Rules, schmules by @BloggersRUs

Rules, schmules

by Tom Sullivan

Guile is not supposed to be a virtue. Not a Judeo-Christian one, anyway. Guile: deceitful cunning; duplicity, according to Websters. Yet "values" conservatives now regard it as a sign of strength. To win at any cost, including to one's integrity, is more important than personal integrity and faithfulness to abstractions like decency, fair play, and the rule of law. See the president they elected.

Michael Tomasky writes at Daily Beast that Republican politicians don't push back against Trump out of fear of his base, but because they like what he's doing.

The two major political parties in place since the 1850s adhered, more or less, to established norms on "basic democratic allocation of power," Tomasky writes (eliding nearly a century of Jim Crow rules under Democrats). Elections have consequences. Losing means control by political opponents. But the consensus has collapsed, driven primarily by the GOP:

The shutting down of the recount in Florida in 2000. The aggressive gerrymandering, first engineered by Tom DeLay. The Hastert Rule, holding that bills could pass the House only with a majority of Republicans, and not with bipartisan support. The attacks on voting rights—straight-up attempts to make it hard or even impossible for certain citizens to vote.
Some of it seems superfluous piling on.
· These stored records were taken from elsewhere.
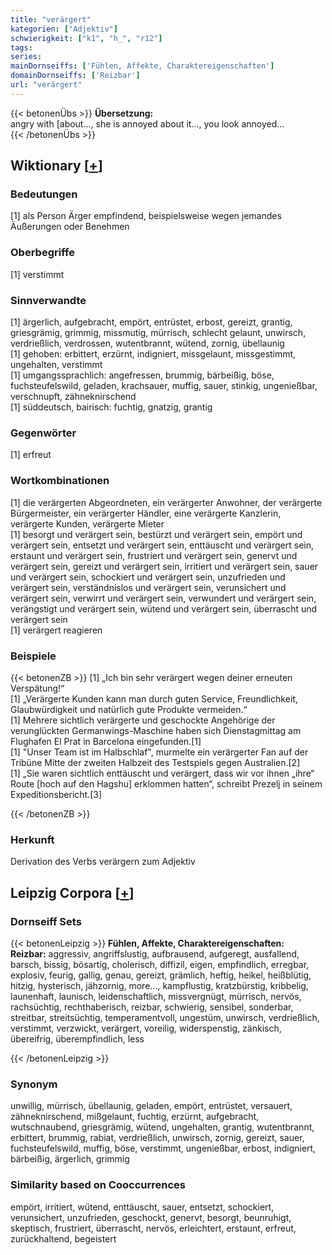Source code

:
 ```yaml
---
title: "verärgert"
kategorien: ["Adjektiv"]
schwierigkeit: ["k1", "h_", "r12"]
tags:
series:
mainDornseiffs: ['Fühlen, Affekte, Charaktereigenschaften']
domainDornseiffs: ['Reizbar']
url: "verärgert"
---
```


{{< betonenÜbs >}}
**Übersetzung:**  
angry with [about..., she is annoyed about it..., you look annoyed...  
{{< /betonenÜbs >}}

## Wiktionary [[+](https://de.wiktionary.org/wiki/verärgert)]

### Bedeutungen
[1] als Person Ärger empfindend, beispielsweise wegen jemandes Äußerungen oder Benehmen  

### Oberbegriffe
[1] verstimmt  

### Sinnverwandte
[1] ärgerlich, aufgebracht, empört, entrüstet, erbost, gereizt, grantig, griesgrämig, grimmig, missmutig, mürrisch, schlecht gelaunt, unwirsch, verdrießlich, verdrossen, wutentbrannt, wütend, zornig, übellaunig  
[1] gehoben: erbittert, erzürnt, indigniert, missgelaunt, missgestimmt, ungehalten, verstimmt  
[1] umgangssprachlich: angefressen, brummig, bärbeißig, böse, fuchsteufelswild, geladen, krachsauer, muffig, sauer, stinkig, ungenießbar, verschnupft, zähneknirschend  
[1] süddeutsch, bairisch: fuchtig, gnatzig, grantig  

### Gegenwörter
[1] erfreut  

### Wortkombinationen
[1] die verärgerten Abgeordneten, ein verärgerter Anwohner, der verärgerte Bürgermeister, ein verärgerter Händler, eine verärgerte Kanzlerin, verärgerte Kunden, verärgerte Mieter  
[1] besorgt und verärgert sein, bestürzt und verärgert sein, empört und verärgert sein, entsetzt und verärgert sein, enttäuscht und verärgert sein, erstaunt und verärgert sein, frustriert und verärgert sein, genervt und verärgert sein, gereizt und verärgert sein, irritiert und verärgert sein, sauer und verärgert sein, schockiert und verärgert sein, unzufrieden und verärgert sein, verständnislos und verärgert sein, verunsichert und verärgert sein, verwirrt und verärgert sein, verwundert und verärgert sein, verängstigt und verärgert sein, wütend und verärgert sein, überrascht und verärgert sein  
[1] verärgert reagieren  

### Beispiele
{{< betonenZB >}}
[1] „Ich bin sehr verärgert wegen deiner erneuten Verspätung!“  
[1] „Verärgerte Kunden kann man durch guten Service, Freundlichkeit, Glaubwürdigkeit und natürlich gute Produkte vermeiden.“  
[1] Mehrere sichtlich verärgerte und geschockte Angehörige der verunglückten Germanwings-Maschine haben sich Dienstagmittag am Flughafen El Prat in Barcelona eingefunden.[1]  
[1] "Unser Team ist im Halbschlaf", murmelte ein verärgerter Fan auf der Tribüne Mitte der zweiten Halbzeit des Testspiels gegen Australien.[2]  
[1] „Sie waren sichtlich enttäuscht und verärgert, dass wir vor ihnen „ihre“ Route [hoch auf den Hagshu] erklommen hatten“, schreibt Prezelj in seinem Expeditionsbericht.[3]  

{{< /betonenZB >}}
### Herkunft
Derivation des Verbs verärgern zum Adjektiv  


## Leipzig Corpora [[+](https://corpora.uni-leipzig.de/en/res?word=verärgert&corpusId=deu_newscrawl-public_2018)]

### Dornseiff Sets
{{< betonenLeipzig >}}
**Fühlen, Affekte, Charaktereigenschaften:**  
**Reizbar:** aggressiv, angriffslustig, aufbrausend, aufgeregt, ausfallend, barsch, bissig, bösartig, cholerisch, diffizil, eigen, empfindlich, erregbar, explosiv, feurig, gallig, genau, gereizt, grämlich, heftig, heikel, heißblütig, hitzig, hysterisch, jähzornig, more..., kampflustig, kratzbürstig, kribbelig, launenhaft, launisch, leidenschaftlich, missvergnügt, mürrisch, nervös, rachsüchtig, rechthaberisch, reizbar, schwierig, sensibel, sonderbar, streitbar, streitsüchtig, temperamentvoll, ungestüm, unwirsch, verdrießlich, verstimmt, verzwickt, verärgert, voreilig, widerspenstig, zänkisch, übereifrig, überempfindlich, less  

{{< /betonenLeipzig >}}

### Synonym
unwillig, mürrisch, übellaunig, geladen, empört, entrüstet, versauert, zähneknirschend, mißgelaunt, fuchtig, erzürnt, aufgebracht, wutschnaubend, griesgrämig, wütend, ungehalten, grantig, wutentbrannt, erbittert, brummig, rabiat, verdrießlich, unwirsch, zornig, gereizt, sauer, fuchsteufelswild, muffig, böse, verstimmt, ungenießbar, erbost, indigniert, bärbeißig, ärgerlich, grimmig


### Similarity based on Cooccurrences
empört, irritiert, wütend, enttäuscht, sauer, entsetzt, schockiert, verunsichert, unzufrieden, geschockt, genervt, besorgt, beunruhigt, skeptisch, frustriert, überrascht, nervös, erleichtert, erstaunt, erfreut, zurückhaltend, begeistert

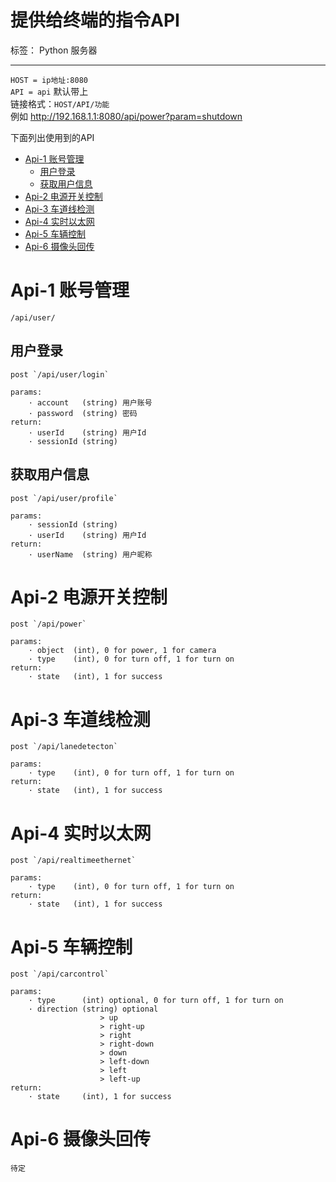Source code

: # 提供给终端的指令API

标签： Python 服务器

---
`HOST = ip地址:8080`<br />
`API = api` 默认带上<br />
链接格式：`HOST/API/功能`<br />
例如 http://192.168.1.1:8080/api/power?param=shutdown

下面列出使用到的API
* [Api-1 账号管理](#api1)
    * [用户登录](#api1-user)
    * [获取用户信息](#api1-profile)
* [Api-2 电源开关控制](#api2)
* [Api-3 车道线检测](#api3)
* [Api-4 实时以太网](#api4)
* [Api-5 车辆控制](#api5)
* [Api-6 摄像头回传](#api6)

# <a name="api1"/>Api-1 账号管理
```
/api/user/
```

## <a name="api1-user"/>用户登录
```
post `/api/user/login`
    
params:
    · account   (string) 用户账号
    · password  (string) 密码
return:
    · userId    (string) 用户Id
    · sessionId (string)
```
## <a name="api1-profile"/>获取用户信息
```
post `/api/user/profile`

params:
    · sessionId (string)
    · userId    (string) 用户Id
return:
    · userName  (string) 用户昵称
```

# <a name="api2"/>Api-2 电源开关控制
```
post `/api/power`

params:
    · object  (int), 0 for power, 1 for camera
    · type    (int), 0 for turn off, 1 for turn on
return:
    · state   (int), 1 for success
```

# <a name="api3"/>Api-3 车道线检测
```
post `/api/lanedetecton`

params:
    · type    (int), 0 for turn off, 1 for turn on
return:
    · state   (int), 1 for success
```

# <a name="api4"/>Api-4 实时以太网
```
post `/api/realtimeethernet`

params:
    · type    (int), 0 for turn off, 1 for turn on
return:
    · state   (int), 1 for success
```

# <a name="api5"/>Api-5 车辆控制
```
post `/api/carcontrol`

params:
    · type      (int) optional, 0 for turn off, 1 for turn on
    · direction (string) optional
                    > up
                    > right-up
                    > right
                    > right-down
                    > down
                    > left-down
                    > left
                    > left-up
return:
    · state     (int), 1 for success
```

# <a name="api6"/>Api-6 摄像头回传
```
待定
```




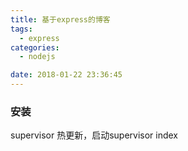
 ```yaml
---
title: 基于express的博客
tags:
  - express
categories:
  - nodejs

date: 2018-01-22 23:36:45
---
```


### 安装

supervisor 热更新，启动supervisor index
There are murmurings by ALEC, the American Legislative Exchange Council, to return selection of senators to state legislatures. And since the GOP controls 32 of them, it would guarantee a GOP Senate for the foreseeable future. Superfluous because, according to a prediction I've cited before:
"By 2040, 70% of Americans are expected to live in the 15 largest states... home to the overwhelming majority of the 30 largest cities... that means 70% of Americans get all of 30 Senators and 30% get 70 Senators."
ALEC and the GOP simply don't want to wait. They are actively trying to rig the game so it's heads, they win; tails, Democrats lose. Tomasky continues:
And then came the mother of all rule changes, the Battle of Verdun, the Hiroshima and Nagasaki, the sack of Rome by the Vandals: the blocking of Merrick Garland. This was an unconscionable rewriting of the rules. Let the American people decide, they said. The American people had decided. They elected Barack Obama to a second term of four years. Not three.

I’ve thought a lot about why the Republicans didn’t just go through the motions of giving Garland his hearing and then rejecting him, as they had the votes to do. They could have scheduled it so that they voted him down in August, and then semi-plausibly argued that it was now too close to the election to proceed. Then, they would have played by the rules but still prevailed. So why didn’t they?

To my mind, there’s only one answer. They wanted to show the Democrats and the country that they didn’t play by the rules. They wanted to make that public demonstration to establish a precedent—to show, to return to my phrase from above, that they could exercise public contempt for the democratic allocation of power. And win.
By any means necessary. The only rule is winning. Trump is their patron saint.

Having lost a nonpartisan state Supreme Court race in 2016 to an African-American Democrat, Republicans in control of the North Carolina legislature made several changes to the election laws to tilt the game in their direction. They switched the contest to one in which candidates would carry party affiliation. They eliminated judicial primaries as well. Then a group affiliated with GOP consultants sent out mailers urging Democratic lawyers to run for Supreme Court and Court of Appeals in an apparent attempt to flood the race with Democrats and dilute their opponents' votes. Democrats didn't bite, instead rallying around a single candidate.

Then Chris Anglin, a Raleigh attorney, took it on himself to switch his registration from Democrat and file to run as a Republican. Hoisted, petards, etc., Republicans cried foul and called a special legislative session to pass legislation to strip Anglin's ballot line of its "R." Naturally, this went to court. The ruling came down on Monday:
Wake County Superior Court Judge Rebecca Holt agreed in a forceful ruling handed down Monday afternoon. Holt explained that Anglin has “a vested right to have his party affiliation listed on the ballot”—a right the legislature infringed upon by changing the rules and applying them retroactively. This switcheroo “violates fundamental principles of fairness,” Holt found, “thereby violating [Anglin’s] right to due process” under the North Carolina constitution. She also held that the new law “severely burdens” Anglin’s “associational rights” under the state constitution by preventing him from affiliating with his chosen party. And because the law is justified by no compelling or legitimate state interest, she concluded, it must be set aside.
Rules, schmules. Rules are for losers. The NCGOP will appeal.